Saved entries
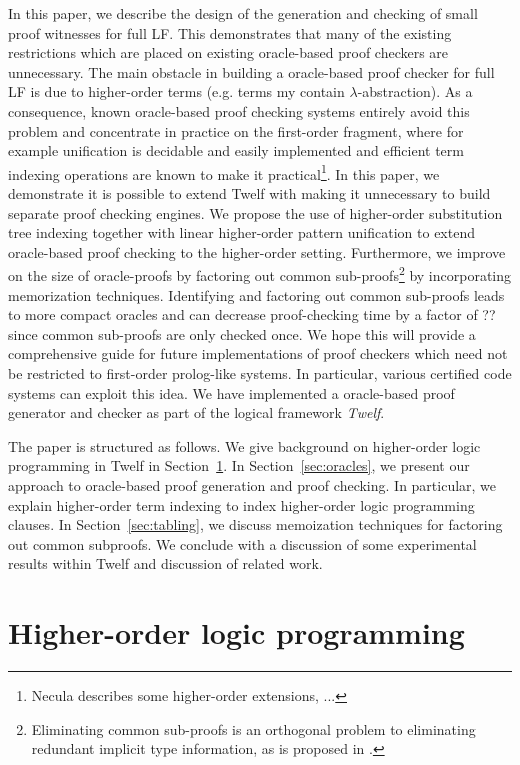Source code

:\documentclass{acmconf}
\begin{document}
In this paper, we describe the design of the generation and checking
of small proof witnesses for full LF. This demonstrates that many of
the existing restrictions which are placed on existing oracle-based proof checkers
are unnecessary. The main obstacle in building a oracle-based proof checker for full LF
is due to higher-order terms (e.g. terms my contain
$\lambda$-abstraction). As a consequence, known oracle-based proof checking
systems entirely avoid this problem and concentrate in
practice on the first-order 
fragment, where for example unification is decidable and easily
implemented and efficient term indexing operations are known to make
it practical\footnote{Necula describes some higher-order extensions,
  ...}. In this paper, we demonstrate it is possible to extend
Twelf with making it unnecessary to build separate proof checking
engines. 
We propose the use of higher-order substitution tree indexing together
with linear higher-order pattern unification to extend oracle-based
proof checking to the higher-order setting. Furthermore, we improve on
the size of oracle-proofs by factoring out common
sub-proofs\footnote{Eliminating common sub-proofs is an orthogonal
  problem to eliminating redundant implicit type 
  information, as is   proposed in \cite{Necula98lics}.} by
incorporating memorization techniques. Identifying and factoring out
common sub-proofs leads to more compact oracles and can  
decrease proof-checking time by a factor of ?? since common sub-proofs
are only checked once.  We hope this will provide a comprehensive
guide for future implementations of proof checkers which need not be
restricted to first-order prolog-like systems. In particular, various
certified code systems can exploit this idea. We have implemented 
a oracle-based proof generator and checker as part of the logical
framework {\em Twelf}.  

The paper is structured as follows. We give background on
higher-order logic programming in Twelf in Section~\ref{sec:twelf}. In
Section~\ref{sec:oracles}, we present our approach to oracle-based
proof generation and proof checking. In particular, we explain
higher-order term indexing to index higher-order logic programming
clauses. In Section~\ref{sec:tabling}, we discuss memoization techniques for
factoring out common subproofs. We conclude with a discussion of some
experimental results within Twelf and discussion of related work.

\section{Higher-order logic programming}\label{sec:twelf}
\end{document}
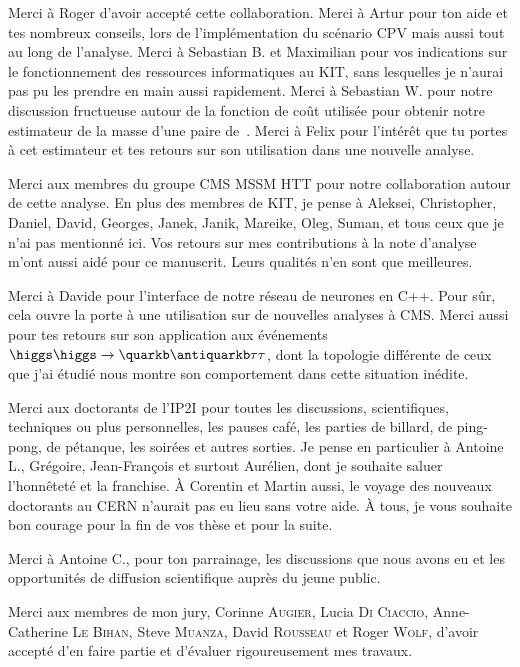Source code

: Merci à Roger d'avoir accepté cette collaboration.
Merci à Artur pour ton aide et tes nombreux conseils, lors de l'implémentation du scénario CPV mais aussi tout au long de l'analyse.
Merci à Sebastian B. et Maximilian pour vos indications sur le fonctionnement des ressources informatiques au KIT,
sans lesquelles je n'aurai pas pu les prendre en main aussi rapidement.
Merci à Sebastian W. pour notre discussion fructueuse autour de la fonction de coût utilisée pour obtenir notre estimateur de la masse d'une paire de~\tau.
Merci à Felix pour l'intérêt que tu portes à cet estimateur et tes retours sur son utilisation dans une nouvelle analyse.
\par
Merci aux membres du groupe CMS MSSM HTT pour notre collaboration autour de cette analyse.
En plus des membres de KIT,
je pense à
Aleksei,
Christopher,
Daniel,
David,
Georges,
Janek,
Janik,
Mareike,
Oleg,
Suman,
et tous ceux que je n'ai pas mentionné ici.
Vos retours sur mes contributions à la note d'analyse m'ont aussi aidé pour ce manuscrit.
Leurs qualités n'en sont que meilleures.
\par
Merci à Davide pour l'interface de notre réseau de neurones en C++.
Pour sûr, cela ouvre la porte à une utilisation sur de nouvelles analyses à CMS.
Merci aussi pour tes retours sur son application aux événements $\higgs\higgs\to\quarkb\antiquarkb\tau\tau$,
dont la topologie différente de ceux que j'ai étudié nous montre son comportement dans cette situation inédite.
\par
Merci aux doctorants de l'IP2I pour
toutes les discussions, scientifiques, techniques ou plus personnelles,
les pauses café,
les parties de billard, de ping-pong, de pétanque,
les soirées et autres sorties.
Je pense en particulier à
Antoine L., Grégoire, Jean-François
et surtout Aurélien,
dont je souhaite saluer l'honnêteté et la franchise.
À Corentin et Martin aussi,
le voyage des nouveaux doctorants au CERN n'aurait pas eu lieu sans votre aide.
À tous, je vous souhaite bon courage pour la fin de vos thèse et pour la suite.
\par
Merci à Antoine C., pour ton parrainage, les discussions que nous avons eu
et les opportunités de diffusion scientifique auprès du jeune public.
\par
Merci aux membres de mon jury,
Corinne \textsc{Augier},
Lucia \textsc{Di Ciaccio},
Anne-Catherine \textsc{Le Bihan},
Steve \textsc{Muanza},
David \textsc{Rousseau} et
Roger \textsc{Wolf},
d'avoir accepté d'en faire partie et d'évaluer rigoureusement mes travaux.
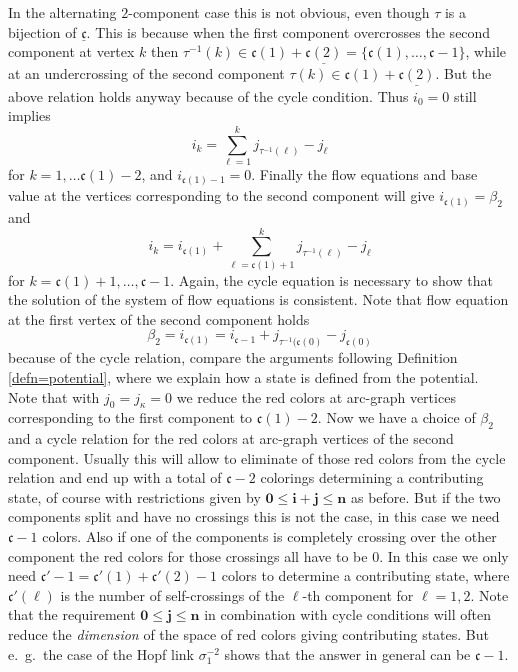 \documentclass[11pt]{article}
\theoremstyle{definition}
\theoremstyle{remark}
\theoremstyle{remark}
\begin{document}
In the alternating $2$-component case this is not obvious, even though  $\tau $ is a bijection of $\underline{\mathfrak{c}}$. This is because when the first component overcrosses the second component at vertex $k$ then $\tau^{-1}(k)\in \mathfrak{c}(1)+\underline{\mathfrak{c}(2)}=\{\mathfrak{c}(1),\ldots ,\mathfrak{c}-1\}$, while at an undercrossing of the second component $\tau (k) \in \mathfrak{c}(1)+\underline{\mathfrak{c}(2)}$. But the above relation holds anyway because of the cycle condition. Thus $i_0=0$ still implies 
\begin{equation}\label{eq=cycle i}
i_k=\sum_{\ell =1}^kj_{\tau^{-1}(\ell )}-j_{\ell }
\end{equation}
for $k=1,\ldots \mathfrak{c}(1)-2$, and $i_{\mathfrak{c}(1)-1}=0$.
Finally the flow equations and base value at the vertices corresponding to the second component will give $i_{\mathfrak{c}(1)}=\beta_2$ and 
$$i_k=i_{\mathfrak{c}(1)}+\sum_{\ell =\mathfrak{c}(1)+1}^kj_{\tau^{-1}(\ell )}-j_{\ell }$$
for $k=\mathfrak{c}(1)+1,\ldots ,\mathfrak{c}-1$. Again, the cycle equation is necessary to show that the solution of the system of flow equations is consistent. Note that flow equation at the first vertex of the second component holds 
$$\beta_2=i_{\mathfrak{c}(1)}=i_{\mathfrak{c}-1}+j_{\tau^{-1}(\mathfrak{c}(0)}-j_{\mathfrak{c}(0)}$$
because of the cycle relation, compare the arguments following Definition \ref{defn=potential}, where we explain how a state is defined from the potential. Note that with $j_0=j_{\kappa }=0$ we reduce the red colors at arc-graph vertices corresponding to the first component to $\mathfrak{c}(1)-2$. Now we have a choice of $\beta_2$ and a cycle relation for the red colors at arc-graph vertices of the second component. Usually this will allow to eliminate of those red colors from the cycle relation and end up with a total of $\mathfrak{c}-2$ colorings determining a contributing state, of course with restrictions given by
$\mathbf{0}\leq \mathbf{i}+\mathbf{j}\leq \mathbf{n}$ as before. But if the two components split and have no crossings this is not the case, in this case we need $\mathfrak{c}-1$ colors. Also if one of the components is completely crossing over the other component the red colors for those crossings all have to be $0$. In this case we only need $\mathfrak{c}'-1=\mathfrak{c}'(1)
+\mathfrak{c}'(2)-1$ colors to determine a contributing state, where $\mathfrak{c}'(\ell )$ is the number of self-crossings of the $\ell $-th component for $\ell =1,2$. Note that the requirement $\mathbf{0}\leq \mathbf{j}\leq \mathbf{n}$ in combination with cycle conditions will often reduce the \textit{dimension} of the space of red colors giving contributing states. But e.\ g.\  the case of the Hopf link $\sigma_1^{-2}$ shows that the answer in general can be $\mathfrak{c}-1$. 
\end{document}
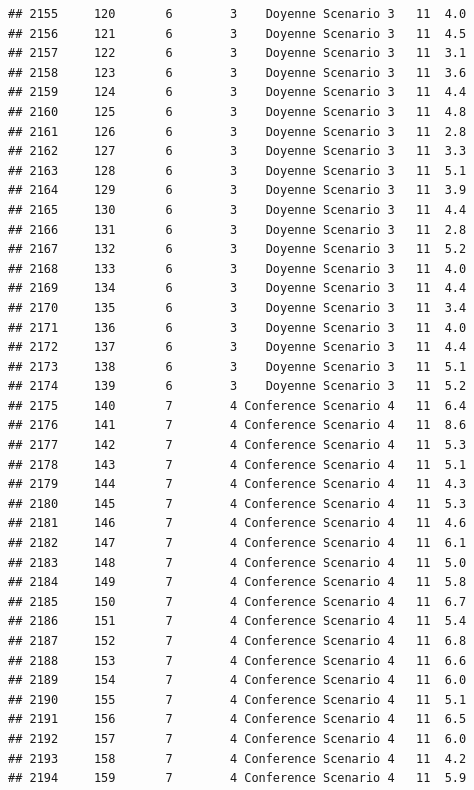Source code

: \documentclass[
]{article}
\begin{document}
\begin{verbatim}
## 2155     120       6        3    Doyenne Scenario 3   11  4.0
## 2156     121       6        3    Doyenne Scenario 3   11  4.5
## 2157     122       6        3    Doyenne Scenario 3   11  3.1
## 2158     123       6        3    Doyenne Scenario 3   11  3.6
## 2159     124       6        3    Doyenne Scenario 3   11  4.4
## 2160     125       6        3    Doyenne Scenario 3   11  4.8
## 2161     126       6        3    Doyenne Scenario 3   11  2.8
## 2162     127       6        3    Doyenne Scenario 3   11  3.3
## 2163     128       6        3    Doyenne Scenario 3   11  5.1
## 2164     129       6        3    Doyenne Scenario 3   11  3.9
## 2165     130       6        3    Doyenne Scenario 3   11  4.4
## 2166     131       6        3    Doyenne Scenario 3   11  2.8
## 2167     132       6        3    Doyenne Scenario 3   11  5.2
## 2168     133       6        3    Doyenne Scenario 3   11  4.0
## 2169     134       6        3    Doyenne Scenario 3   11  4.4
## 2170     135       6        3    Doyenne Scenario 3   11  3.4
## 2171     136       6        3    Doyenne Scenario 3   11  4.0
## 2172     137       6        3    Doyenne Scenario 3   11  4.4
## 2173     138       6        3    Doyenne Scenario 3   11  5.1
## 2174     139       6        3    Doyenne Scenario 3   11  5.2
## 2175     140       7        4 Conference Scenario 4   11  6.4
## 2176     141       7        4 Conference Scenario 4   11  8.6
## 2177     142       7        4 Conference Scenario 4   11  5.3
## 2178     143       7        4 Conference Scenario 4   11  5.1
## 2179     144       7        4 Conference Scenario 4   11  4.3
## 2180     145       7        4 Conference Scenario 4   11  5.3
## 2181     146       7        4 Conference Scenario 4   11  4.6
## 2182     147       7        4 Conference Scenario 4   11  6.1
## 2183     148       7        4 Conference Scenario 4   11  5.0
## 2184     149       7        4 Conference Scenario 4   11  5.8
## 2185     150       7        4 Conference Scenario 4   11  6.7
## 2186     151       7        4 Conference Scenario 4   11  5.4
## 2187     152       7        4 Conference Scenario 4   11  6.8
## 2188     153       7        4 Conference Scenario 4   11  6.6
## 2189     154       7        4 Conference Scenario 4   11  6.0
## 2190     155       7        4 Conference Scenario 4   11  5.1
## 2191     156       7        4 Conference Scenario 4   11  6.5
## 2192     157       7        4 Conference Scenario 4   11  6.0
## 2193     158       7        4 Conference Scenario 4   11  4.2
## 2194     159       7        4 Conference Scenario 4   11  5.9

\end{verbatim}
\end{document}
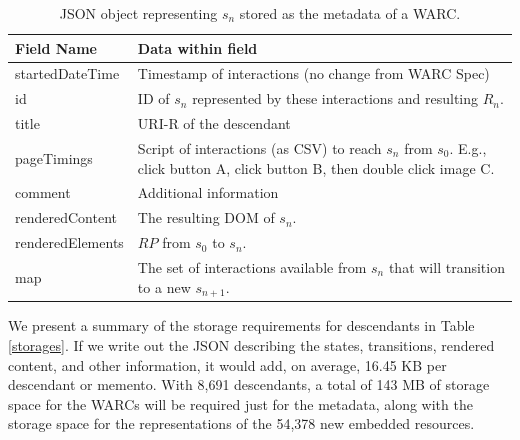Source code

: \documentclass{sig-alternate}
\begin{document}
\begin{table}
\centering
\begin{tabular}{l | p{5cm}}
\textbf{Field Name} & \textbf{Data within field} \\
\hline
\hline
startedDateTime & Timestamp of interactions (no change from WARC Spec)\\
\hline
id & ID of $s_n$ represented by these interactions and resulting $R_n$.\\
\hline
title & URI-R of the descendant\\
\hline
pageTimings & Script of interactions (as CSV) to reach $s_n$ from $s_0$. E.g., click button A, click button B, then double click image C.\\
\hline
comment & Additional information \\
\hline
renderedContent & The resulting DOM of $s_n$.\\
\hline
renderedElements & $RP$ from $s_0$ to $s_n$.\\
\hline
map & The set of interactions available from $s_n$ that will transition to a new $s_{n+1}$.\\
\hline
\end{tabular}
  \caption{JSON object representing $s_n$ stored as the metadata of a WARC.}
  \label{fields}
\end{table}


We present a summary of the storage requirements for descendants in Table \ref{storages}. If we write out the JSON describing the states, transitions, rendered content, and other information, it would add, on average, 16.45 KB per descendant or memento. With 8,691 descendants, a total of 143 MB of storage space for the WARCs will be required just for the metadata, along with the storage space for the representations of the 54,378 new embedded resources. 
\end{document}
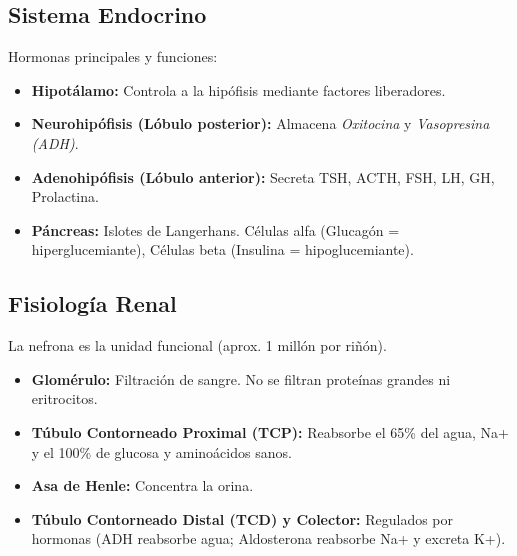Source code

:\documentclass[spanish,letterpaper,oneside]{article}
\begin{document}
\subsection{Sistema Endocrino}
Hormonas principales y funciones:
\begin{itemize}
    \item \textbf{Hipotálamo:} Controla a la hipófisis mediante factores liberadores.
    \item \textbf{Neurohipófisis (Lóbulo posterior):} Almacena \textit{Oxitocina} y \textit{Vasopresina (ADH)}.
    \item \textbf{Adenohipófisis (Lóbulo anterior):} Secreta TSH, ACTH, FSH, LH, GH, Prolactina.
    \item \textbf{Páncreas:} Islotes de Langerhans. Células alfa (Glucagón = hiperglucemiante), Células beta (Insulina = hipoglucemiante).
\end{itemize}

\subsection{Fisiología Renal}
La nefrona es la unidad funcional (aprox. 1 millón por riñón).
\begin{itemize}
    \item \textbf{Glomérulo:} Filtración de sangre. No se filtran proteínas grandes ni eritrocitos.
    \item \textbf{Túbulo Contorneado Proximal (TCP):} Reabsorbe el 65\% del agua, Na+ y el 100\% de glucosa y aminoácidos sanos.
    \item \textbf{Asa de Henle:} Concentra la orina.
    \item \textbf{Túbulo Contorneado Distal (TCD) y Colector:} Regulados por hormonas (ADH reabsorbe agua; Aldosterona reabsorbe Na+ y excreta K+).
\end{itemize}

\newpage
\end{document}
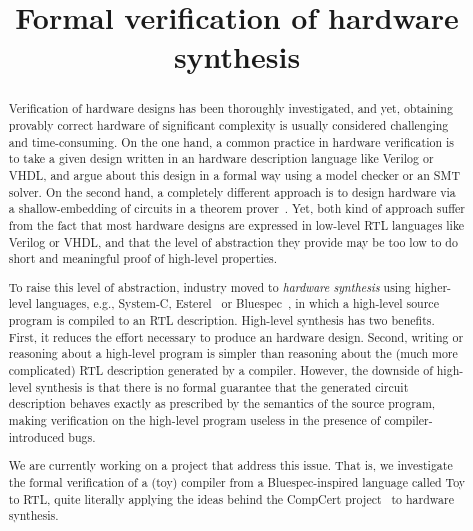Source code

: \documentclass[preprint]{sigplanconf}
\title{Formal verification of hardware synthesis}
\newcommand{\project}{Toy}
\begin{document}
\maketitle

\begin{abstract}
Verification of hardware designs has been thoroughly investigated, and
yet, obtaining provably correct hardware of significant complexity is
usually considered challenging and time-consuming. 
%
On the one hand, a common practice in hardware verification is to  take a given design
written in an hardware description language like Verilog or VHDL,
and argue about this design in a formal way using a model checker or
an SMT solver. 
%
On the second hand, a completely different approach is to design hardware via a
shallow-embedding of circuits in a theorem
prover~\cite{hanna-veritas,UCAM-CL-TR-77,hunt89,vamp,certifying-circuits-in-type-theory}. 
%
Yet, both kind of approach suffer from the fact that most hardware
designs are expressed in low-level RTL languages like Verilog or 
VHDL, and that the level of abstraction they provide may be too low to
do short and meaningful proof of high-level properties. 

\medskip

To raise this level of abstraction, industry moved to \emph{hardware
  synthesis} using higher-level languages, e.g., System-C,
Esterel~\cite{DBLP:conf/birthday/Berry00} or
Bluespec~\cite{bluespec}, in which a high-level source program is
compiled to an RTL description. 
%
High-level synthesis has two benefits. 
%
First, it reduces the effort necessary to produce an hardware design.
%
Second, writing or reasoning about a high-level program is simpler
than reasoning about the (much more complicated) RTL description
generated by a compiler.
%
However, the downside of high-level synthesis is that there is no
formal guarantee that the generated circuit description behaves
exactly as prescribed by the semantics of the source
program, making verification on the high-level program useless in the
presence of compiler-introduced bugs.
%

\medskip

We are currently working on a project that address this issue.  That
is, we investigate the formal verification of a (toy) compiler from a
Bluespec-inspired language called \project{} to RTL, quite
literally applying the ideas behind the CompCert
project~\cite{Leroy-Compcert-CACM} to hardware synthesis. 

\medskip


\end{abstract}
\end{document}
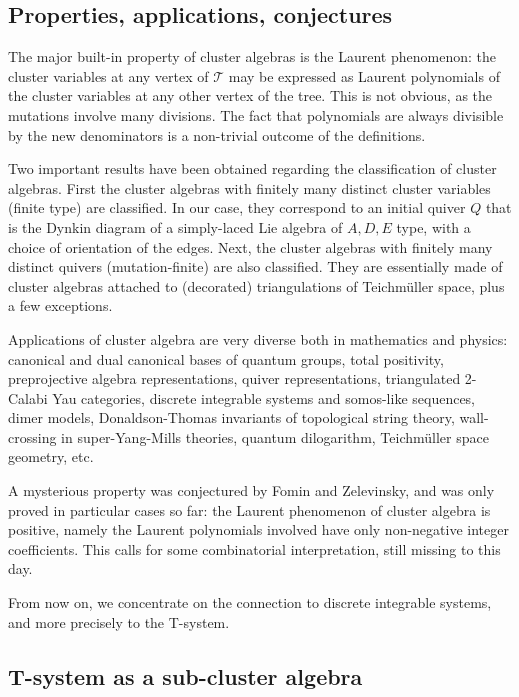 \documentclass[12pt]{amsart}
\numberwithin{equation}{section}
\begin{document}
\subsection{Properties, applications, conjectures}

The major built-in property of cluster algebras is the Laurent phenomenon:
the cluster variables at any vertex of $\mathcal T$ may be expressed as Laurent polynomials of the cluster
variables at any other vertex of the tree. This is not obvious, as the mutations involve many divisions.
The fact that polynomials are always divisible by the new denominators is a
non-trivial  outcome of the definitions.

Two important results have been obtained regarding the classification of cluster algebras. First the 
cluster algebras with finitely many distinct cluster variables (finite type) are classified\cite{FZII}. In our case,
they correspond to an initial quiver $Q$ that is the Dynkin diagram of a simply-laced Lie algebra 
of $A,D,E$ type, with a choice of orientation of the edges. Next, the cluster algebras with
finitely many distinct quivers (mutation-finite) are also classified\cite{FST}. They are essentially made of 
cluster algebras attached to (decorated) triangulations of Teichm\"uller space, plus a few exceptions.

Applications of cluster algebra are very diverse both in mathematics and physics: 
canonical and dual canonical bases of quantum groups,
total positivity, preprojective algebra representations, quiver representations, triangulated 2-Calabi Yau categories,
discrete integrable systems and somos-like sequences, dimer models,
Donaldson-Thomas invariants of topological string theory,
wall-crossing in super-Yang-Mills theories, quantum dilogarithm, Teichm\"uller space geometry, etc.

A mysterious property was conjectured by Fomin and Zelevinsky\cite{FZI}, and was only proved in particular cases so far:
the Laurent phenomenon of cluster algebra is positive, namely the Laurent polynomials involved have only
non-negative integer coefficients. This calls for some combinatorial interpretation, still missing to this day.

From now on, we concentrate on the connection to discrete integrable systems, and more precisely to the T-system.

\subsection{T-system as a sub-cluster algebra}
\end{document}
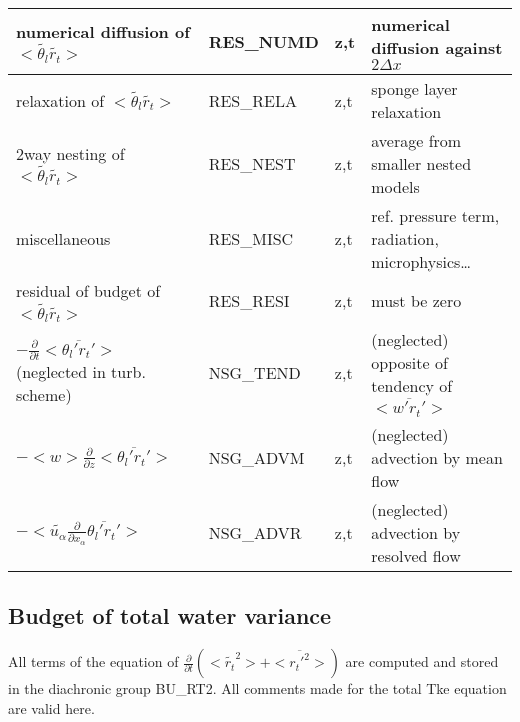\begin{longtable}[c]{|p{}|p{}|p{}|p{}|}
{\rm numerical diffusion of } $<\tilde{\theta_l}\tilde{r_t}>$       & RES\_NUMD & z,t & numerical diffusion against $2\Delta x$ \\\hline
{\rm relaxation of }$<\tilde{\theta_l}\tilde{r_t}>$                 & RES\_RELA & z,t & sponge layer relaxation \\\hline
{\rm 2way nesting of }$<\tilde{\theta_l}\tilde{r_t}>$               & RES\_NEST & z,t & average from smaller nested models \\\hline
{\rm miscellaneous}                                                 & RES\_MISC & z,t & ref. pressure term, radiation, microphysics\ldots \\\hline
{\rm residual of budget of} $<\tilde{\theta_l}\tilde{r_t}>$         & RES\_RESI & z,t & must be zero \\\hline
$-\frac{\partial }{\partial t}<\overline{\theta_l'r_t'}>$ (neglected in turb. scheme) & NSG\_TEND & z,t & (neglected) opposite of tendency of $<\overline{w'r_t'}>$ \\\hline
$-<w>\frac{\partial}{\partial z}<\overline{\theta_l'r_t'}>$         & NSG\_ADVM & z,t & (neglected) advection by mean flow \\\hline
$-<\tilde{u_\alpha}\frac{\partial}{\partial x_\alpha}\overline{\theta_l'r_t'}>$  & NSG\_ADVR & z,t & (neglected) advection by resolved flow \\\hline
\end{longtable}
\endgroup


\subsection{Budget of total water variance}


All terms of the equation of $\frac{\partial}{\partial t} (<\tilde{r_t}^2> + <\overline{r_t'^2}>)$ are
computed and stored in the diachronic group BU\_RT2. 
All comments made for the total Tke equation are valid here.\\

How to complete this task
Search the data for the string "making" and copy out every line where it is found.

Answer space
Twelf with making it unnecessary to build separate proof checking
program, making verification on the high-level program useless in the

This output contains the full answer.